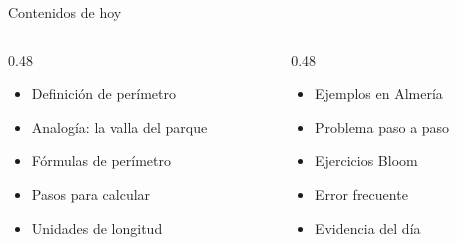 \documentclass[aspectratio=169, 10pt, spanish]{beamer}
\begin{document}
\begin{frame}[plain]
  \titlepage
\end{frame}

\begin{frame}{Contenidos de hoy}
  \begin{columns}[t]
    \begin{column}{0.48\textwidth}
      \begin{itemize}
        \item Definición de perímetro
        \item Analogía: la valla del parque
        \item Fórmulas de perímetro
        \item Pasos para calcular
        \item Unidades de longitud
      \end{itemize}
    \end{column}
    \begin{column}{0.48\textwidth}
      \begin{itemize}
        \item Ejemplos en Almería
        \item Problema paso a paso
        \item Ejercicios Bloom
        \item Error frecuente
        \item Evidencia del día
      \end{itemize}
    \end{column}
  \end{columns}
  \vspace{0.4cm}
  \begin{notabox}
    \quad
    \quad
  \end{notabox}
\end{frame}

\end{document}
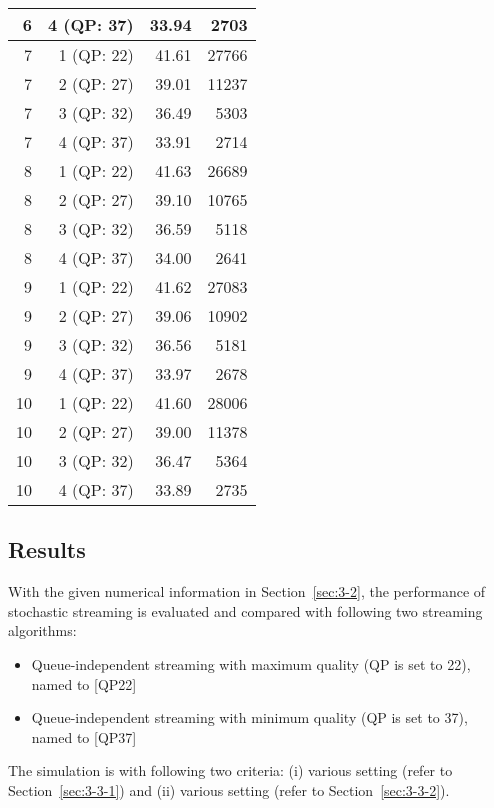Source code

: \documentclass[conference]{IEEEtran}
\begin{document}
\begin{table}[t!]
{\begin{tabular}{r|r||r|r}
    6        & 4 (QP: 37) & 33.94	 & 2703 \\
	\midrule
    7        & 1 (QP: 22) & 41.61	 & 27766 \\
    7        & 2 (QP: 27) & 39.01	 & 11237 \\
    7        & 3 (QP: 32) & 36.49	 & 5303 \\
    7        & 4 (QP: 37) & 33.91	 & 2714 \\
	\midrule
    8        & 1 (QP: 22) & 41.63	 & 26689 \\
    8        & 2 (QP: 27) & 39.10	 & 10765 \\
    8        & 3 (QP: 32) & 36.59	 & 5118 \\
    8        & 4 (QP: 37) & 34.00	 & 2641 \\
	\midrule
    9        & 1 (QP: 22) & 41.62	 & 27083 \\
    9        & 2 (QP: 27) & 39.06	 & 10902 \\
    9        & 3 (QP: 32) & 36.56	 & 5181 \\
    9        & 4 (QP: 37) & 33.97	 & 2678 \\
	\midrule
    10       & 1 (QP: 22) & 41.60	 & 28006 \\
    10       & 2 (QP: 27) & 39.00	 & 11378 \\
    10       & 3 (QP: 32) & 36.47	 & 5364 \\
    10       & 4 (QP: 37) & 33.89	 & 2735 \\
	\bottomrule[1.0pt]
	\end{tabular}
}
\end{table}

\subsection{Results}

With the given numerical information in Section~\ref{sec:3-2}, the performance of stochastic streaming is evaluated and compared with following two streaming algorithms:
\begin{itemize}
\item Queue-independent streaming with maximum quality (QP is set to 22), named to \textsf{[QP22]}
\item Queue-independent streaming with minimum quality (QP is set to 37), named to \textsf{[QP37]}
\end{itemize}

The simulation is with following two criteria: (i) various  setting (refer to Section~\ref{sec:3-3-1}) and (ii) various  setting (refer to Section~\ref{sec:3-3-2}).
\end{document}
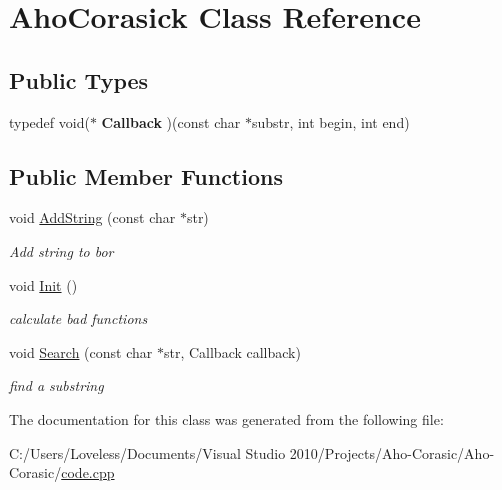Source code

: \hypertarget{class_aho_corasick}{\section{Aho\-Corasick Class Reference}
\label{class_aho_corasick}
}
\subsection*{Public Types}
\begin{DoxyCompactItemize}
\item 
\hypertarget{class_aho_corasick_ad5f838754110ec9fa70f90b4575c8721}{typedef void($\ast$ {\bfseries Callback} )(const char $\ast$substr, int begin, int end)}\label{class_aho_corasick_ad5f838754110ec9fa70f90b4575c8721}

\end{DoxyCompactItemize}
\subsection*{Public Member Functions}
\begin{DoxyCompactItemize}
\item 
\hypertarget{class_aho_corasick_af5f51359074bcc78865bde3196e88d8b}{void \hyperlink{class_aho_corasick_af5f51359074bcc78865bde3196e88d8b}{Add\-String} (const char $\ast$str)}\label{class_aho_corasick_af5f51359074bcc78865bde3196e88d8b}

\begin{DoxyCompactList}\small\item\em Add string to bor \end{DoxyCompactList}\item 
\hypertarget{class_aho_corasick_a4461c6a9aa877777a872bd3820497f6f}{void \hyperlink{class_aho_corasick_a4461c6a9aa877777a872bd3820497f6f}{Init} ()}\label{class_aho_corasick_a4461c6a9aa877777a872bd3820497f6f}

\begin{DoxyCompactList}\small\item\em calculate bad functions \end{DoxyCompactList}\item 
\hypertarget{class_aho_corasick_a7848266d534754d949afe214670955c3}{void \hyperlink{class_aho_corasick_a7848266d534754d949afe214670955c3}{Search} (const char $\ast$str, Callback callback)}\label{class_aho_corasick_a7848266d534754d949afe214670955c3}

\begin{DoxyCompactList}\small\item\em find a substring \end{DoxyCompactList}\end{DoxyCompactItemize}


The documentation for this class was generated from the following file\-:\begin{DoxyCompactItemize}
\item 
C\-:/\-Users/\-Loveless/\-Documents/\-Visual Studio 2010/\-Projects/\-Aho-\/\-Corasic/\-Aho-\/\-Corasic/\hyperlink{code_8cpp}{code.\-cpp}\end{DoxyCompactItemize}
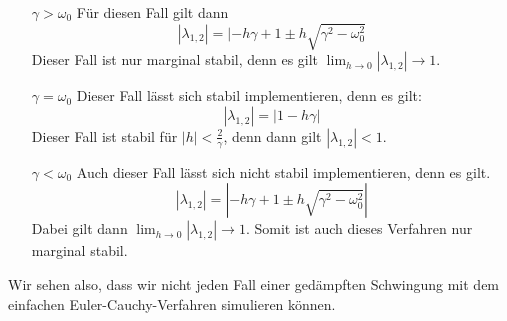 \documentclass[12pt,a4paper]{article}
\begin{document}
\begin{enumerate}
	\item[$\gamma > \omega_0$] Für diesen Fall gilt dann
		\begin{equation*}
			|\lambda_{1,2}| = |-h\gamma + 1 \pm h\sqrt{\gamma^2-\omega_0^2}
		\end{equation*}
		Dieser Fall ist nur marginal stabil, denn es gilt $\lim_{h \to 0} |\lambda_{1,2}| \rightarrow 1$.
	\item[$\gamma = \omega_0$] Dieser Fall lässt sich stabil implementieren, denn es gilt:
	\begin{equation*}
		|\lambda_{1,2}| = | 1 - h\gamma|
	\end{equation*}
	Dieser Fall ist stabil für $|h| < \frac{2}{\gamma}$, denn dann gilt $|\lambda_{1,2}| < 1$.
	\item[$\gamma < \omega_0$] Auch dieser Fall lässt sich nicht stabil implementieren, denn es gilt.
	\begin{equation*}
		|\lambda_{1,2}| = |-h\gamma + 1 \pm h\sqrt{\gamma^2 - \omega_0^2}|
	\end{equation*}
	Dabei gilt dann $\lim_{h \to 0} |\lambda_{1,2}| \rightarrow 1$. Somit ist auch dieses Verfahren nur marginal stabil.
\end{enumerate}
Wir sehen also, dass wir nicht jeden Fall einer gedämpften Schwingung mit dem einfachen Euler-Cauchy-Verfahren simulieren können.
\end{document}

→ Problem to solve
All of the data, minus its pictures, should be repeated exactly.

→ Reply
 \documentclass[aspectratio=169, 10pt, spanish]{beamer}
\begin{document}
\begin{frame}[plain]
  \titlepage
\end{frame}

\begin{frame}{Contenidos de hoy}
  \begin{columns}[t]
    \begin{column}{0.48\textwidth}
      \begin{itemize}
        \item Definición de perímetro
        \item Analogía: la valla del parque
        \item Fórmulas de perímetro
        \item Pasos para calcular
        \item Unidades de longitud
      \end{itemize}
    \end{column}
    \begin{column}{0.48\textwidth}
      \begin{itemize}
        \item Ejemplos en Almería
        \item Problema paso a paso
        \item Ejercicios Bloom
        \item Error frecuente
        \item Evidencia del día
      \end{itemize}
    \end{column}
  \end{columns}
  \vspace{0.4cm}
  \begin{notabox}
    \quad
    \quad
  \end{notabox}
\end{frame}

\end{document}
Source code

: \documentclass[conference]{IEEEtran}
\begin{document}
\begin{table}[t!]
{\begin{tabular}{r|r||r|r}
    6        & 4 (QP: 37) & 33.94	 & 2703 \\
	\midrule
    7        & 1 (QP: 22) & 41.61	 & 27766 \\
    7        & 2 (QP: 27) & 39.01	 & 11237 \\
    7        & 3 (QP: 32) & 36.49	 & 5303 \\
    7        & 4 (QP: 37) & 33.91	 & 2714 \\
	\midrule
    8        & 1 (QP: 22) & 41.63	 & 26689 \\
    8        & 2 (QP: 27) & 39.10	 & 10765 \\
    8        & 3 (QP: 32) & 36.59	 & 5118 \\
    8        & 4 (QP: 37) & 34.00	 & 2641 \\
	\midrule
    9        & 1 (QP: 22) & 41.62	 & 27083 \\
    9        & 2 (QP: 27) & 39.06	 & 10902 \\
    9        & 3 (QP: 32) & 36.56	 & 5181 \\
    9        & 4 (QP: 37) & 33.97	 & 2678 \\
	\midrule
    10       & 1 (QP: 22) & 41.60	 & 28006 \\
    10       & 2 (QP: 27) & 39.00	 & 11378 \\
    10       & 3 (QP: 32) & 36.47	 & 5364 \\
    10       & 4 (QP: 37) & 33.89	 & 2735 \\
	\bottomrule[1.0pt]
	\end{tabular}
}
\end{table}

\subsection{Results}

With the given numerical information in Section~\ref{sec:3-2}, the performance of stochastic streaming is evaluated and compared with following two streaming algorithms:
\begin{itemize}
\item Queue-independent streaming with maximum quality (QP is set to 22), named to \textsf{[QP22]}
\item Queue-independent streaming with minimum quality (QP is set to 37), named to \textsf{[QP37]}
\end{itemize}

The simulation is with following two criteria: (i) various  setting (refer to Section~\ref{sec:3-3-1}) and (ii) various  setting (refer to Section~\ref{sec:3-3-2}).
\end{document}
Source code

: \hypertarget{class_aho_corasick}{\section{Aho\-Corasick Class Reference}
\label{class_aho_corasick}
}
\subsection*{Public Types}
\begin{DoxyCompactItemize}
\item 
\hypertarget{class_aho_corasick_ad5f838754110ec9fa70f90b4575c8721}{typedef void($\ast$ {\bfseries Callback} )(const char $\ast$substr, int begin, int end)}\label{class_aho_corasick_ad5f838754110ec9fa70f90b4575c8721}

\end{DoxyCompactItemize}
\subsection*{Public Member Functions}
\begin{DoxyCompactItemize}
\item 
\hypertarget{class_aho_corasick_af5f51359074bcc78865bde3196e88d8b}{void \hyperlink{class_aho_corasick_af5f51359074bcc78865bde3196e88d8b}{Add\-String} (const char $\ast$str)}\label{class_aho_corasick_af5f51359074bcc78865bde3196e88d8b}

\begin{DoxyCompactList}\small\item\em Add string to bor \end{DoxyCompactList}\item 
\hypertarget{class_aho_corasick_a4461c6a9aa877777a872bd3820497f6f}{void \hyperlink{class_aho_corasick_a4461c6a9aa877777a872bd3820497f6f}{Init} ()}\label{class_aho_corasick_a4461c6a9aa877777a872bd3820497f6f}

\begin{DoxyCompactList}\small\item\em calculate bad functions \end{DoxyCompactList}\item 
\hypertarget{class_aho_corasick_a7848266d534754d949afe214670955c3}{void \hyperlink{class_aho_corasick_a7848266d534754d949afe214670955c3}{Search} (const char $\ast$str, Callback callback)}\label{class_aho_corasick_a7848266d534754d949afe214670955c3}

\begin{DoxyCompactList}\small\item\em find a substring \end{DoxyCompactList}\end{DoxyCompactItemize}


The documentation for this class was generated from the following file\-:\begin{DoxyCompactItemize}
\item 
C\-:/\-Users/\-Loveless/\-Documents/\-Visual Studio 2010/\-Projects/\-Aho-\/\-Corasic/\-Aho-\/\-Corasic/\hyperlink{code_8cpp}{code.\-cpp}\end{DoxyCompactItemize}
 \documentclass[12pt,a4paper]{article}
\begin{document}
\begin{enumerate}
	\item[$\gamma > \omega_0$] Für diesen Fall gilt dann
		\begin{equation*}
			|\lambda_{1,2}| = |-h\gamma + 1 \pm h\sqrt{\gamma^2-\omega_0^2}
		\end{equation*}
		Dieser Fall ist nur marginal stabil, denn es gilt $\lim_{h \to 0} |\lambda_{1,2}| \rightarrow 1$.
	\item[$\gamma = \omega_0$] Dieser Fall lässt sich stabil implementieren, denn es gilt:
	\begin{equation*}
		|\lambda_{1,2}| = | 1 - h\gamma|
	\end{equation*}
	Dieser Fall ist stabil für $|h| < \frac{2}{\gamma}$, denn dann gilt $|\lambda_{1,2}| < 1$.
	\item[$\gamma < \omega_0$] Auch dieser Fall lässt sich nicht stabil implementieren, denn es gilt.
	\begin{equation*}
		|\lambda_{1,2}| = |-h\gamma + 1 \pm h\sqrt{\gamma^2 - \omega_0^2}|
	\end{equation*}
	Dabei gilt dann $\lim_{h \to 0} |\lambda_{1,2}| \rightarrow 1$. Somit ist auch dieses Verfahren nur marginal stabil.
\end{enumerate}
Wir sehen also, dass wir nicht jeden Fall einer gedämpften Schwingung mit dem einfachen Euler-Cauchy-Verfahren simulieren können.
\end{document}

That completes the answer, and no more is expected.